Populating the interactive namespace from numpy and matplotlib

P. Cortez, A. Cerdeira, F. Almeida, T. Matos and J. Reis. Modeling wine preferences by data mining from physicochemical properties. Decision Support Systems, 47(4):547-553, 2009: имеются оценки качества 6497 португальских вин Vinho Verde, выставленные дегустаторами при слепом тестировании в баллах по шкале от 0 до 10.

Прочитаем данные:



In [2]:

    
wine = pd.read_csv('wine_data.csv', sep='\t', header=0)
wine = wine.sample(frac=1)

Вот так выглядит распределение экспертных оценок вин в выборке:



In [3]:

    
plt.figure(figsize(8,6))
stat = wine.groupby('quality')['quality'].agg(lambda x : float(len(x))/wine.shape[0])
stat.plot(kind='bar', fontsize=14, width=0.9, color="red")
plt.xticks(rotation=0)
plt.ylabel('Proportion', fontsize=14)
plt.xlabel('Quality', fontsize=14)









    Out[3]:





<matplotlib.text.Text at 0x9fb8f60>

Давайте научимся оценивать этот признак, чтобы мы могли заранее предположить, какую оценку получит какое-то новое вино, которого в выборке нет.
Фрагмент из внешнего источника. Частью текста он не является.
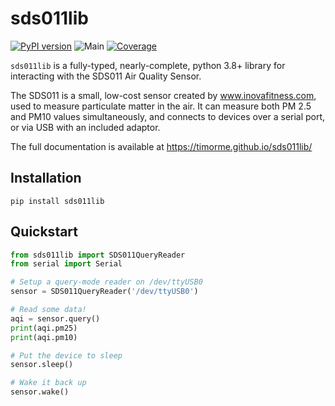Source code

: # sds011lib

[![PyPI version](https://badge.fury.io/py/sds011.svg)](https://badge.fury.io/py/sds011)
![Main](https://github.com/TimOrme/sds011lib/actions/workflows/main.yml/badge.svg)
[![Coverage](https://codecov.io/gh/TimOrme/sds011lib/branch/main/graph/badge.svg)](https://codecov.io/gh/TimOrme/sds011lib)

`sds011lib` is a fully-typed, nearly-complete, python 3.8+ library for interacting with the SDS011 Air Quality Sensor.

The SDS011 is a small, low-cost sensor created by www.inovafitness.com, used to measure particulate matter in the air.  It 
can measure both PM 2.5 and PM10 values simultaneously, and connects to devices over a serial port, or via USB with an
included adaptor.

The full documentation is available at https://timorme.github.io/sds011lib/

## Installation

```commandline
pip install sds011lib
```

## Quickstart

```python
from sds011lib import SDS011QueryReader
from serial import Serial

# Setup a query-mode reader on /dev/ttyUSB0 
sensor = SDS011QueryReader('/dev/ttyUSB0')

# Read some data!
aqi = sensor.query()
print(aqi.pm25)
print(aqi.pm10)

# Put the device to sleep
sensor.sleep()

# Wake it back up
sensor.wake()
```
Чтобы смоделировать такую ситуацию, отделим 25% выборки для контроля качества предсказания:



In [4]:

    
X_train, X_test, y_train, y_test = train_test_split(wine.ix[:, wine.columns != 'quality'], wine['quality'], test_size=0.25, 
                                                    stratify=wine[['Type', 'quality']])



In [5]:

    
X_train['Type'] = X_train['Type'].apply(lambda x : -1 if x == 'red' else 1)
X_test['Type'] = X_test['Type'].apply(lambda x : -1 if x == 'red' else 1)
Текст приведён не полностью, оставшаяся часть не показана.